The prominent Protestant theologian Karl Barth opposed this appropriation of Luther in the German Empire and Nazi Germany, when he stated in 1939 that the writings of Martin Luther were used by the Nazis to glorify the State and State absolutism:"The German people suffer under his error of the relation between law and bible, between secular and spiritual power,"17 in which Luther divided the temporal State from the inward focusing spiritual, thus limiting the ability of the individual or the church to question the actions of the State, which was seen as a God ordained instrument.

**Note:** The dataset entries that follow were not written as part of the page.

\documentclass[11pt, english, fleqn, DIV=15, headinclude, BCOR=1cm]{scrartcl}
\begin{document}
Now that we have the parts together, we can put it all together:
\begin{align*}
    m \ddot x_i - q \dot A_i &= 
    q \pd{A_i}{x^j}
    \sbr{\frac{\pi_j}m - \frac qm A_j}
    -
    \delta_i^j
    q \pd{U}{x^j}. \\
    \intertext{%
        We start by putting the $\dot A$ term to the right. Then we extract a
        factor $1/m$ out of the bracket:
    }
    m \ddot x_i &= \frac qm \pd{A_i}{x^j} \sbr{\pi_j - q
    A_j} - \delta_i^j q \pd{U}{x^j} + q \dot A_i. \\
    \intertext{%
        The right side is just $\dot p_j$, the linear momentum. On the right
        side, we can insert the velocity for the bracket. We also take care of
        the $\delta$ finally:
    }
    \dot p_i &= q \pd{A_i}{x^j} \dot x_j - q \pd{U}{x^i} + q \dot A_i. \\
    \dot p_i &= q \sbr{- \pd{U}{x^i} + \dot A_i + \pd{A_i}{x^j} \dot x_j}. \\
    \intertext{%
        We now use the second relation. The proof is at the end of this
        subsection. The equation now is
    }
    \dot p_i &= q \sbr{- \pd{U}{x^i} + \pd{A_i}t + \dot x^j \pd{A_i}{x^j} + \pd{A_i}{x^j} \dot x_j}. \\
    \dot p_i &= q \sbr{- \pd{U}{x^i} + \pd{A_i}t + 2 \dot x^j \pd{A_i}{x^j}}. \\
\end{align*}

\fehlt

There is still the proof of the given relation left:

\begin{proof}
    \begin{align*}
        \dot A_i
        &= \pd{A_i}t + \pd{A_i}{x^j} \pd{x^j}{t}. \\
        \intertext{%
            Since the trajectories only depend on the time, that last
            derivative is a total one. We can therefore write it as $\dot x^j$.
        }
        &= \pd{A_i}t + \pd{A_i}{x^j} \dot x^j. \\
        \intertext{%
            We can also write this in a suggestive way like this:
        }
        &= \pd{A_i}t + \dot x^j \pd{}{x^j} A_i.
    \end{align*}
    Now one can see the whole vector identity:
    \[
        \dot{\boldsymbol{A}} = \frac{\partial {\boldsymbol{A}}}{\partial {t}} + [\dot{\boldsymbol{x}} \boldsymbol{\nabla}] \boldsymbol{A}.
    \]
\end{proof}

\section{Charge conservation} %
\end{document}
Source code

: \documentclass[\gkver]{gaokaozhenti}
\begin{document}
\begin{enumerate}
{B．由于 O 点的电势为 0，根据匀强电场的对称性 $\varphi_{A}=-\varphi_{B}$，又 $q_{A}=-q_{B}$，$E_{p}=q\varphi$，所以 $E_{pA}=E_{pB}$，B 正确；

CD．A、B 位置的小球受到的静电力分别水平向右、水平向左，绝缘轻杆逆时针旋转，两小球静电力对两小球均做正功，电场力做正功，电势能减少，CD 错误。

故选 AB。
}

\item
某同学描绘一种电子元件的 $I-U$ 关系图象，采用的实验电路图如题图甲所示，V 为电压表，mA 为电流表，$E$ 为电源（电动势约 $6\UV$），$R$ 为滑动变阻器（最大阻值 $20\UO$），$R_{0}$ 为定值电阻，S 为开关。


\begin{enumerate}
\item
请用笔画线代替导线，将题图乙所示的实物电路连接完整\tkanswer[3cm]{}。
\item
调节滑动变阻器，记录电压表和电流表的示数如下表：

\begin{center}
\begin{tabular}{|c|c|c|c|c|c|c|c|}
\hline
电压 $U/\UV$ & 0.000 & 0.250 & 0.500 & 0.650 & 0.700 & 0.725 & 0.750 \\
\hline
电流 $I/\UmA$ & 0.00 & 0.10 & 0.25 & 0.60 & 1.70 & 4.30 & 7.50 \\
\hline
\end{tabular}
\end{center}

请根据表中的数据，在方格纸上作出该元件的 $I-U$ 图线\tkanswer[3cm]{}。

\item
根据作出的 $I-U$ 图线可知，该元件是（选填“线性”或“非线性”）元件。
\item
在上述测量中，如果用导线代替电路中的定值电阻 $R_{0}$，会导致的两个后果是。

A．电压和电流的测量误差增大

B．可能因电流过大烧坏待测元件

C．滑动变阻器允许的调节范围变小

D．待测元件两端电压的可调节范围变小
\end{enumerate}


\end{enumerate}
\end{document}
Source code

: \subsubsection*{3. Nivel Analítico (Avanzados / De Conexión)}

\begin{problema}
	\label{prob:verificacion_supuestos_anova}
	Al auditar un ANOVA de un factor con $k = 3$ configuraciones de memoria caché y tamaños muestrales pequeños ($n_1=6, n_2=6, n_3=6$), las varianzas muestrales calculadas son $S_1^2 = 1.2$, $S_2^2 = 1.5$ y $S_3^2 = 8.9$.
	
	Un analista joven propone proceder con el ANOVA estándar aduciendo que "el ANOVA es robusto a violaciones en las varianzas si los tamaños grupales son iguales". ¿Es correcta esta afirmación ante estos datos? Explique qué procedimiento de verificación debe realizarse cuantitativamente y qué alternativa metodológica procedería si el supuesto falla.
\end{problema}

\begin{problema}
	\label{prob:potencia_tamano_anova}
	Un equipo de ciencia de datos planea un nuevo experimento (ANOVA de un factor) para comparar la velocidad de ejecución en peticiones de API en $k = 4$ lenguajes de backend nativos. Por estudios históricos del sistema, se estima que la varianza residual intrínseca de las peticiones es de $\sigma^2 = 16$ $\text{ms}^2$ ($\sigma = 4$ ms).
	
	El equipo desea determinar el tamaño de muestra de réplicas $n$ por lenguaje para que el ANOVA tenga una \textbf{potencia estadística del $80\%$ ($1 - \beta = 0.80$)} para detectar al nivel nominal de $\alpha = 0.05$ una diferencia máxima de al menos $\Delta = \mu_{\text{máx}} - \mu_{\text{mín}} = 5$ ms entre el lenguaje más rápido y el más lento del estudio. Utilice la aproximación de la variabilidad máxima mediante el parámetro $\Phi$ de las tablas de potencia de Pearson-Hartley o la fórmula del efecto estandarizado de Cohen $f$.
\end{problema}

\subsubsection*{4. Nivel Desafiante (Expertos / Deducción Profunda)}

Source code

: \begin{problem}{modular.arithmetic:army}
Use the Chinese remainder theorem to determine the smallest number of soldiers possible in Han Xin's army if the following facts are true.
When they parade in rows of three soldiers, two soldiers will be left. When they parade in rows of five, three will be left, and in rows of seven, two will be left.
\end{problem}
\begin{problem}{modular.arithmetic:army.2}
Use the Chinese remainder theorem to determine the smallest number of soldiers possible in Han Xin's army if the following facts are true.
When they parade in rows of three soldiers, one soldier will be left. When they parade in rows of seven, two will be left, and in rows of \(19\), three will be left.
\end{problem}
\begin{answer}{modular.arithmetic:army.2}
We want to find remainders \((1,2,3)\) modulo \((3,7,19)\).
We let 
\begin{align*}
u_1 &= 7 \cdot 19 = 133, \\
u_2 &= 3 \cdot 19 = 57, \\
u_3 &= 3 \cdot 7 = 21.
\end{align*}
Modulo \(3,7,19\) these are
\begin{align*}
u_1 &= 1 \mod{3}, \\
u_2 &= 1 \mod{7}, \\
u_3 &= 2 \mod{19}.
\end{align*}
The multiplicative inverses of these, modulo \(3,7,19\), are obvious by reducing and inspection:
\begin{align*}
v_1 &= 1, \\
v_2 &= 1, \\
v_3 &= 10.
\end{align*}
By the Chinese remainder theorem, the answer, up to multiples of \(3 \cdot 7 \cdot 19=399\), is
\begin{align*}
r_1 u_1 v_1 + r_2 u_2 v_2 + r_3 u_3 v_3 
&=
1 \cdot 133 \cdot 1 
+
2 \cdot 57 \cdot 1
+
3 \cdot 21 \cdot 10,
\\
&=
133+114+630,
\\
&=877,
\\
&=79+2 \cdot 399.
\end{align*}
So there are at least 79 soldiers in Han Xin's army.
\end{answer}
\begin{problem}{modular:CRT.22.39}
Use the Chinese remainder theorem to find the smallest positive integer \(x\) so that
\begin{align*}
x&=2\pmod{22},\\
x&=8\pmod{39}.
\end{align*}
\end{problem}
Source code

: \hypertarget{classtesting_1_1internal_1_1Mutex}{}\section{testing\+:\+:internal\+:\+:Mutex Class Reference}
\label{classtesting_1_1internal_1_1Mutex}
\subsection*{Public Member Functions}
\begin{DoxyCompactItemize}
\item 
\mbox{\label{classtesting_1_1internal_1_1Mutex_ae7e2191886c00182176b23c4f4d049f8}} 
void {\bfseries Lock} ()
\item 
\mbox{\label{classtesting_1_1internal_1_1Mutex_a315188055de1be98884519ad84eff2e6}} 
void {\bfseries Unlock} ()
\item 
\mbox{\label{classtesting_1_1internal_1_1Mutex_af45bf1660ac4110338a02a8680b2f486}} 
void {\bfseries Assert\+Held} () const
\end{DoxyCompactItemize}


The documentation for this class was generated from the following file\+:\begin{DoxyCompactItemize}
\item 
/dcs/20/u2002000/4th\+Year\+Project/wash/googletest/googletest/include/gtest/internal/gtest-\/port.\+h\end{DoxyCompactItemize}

On February 1940, Barth accused German Lutherans specifically of separating biblical teachings from its teachings of the State and thus legitimizing the Nazi State ideology.18 He was not alone with his view. A few years earlier on October 5, 1933, Pastor Wilhelm Rehm from Reutlingen, declared publicly, that “Hitler would not have been possible, without Martin Luther.19 though many have also made this same statement about other influences in Hitler's rise to power. "Without Lenin, Hitler would not have been possible." as stated by Historian Paul Johnson20
German Christians constituted the strongest Protestant movement in Germany after the 1932 Church elections, with the aim of synthesising Christianity with the ideology of National Socialism. There were various groups within the Deutsche Christians, some more radical than others, but united in the goal of establishing a national socialist Protestantism 21 Deutsche Christen abolished the Jewish traditions, some but not all rejected the Old Testament altogether. They rejected academic theology as sterile and not populist enough and were often anti-Catholic. On November 1933, A Protestant mass rally of the Deutsche Christians, which brought together a record 20 000 persons, passed three resolutions:
Adolf Hitler converted to Protestantism and joined the German Christians, according to the National Secretary Klundt on April 25, 1933 in Königsberg, Eastern Prussia 23 An official confirmation or denial was not issued by the Chancellor.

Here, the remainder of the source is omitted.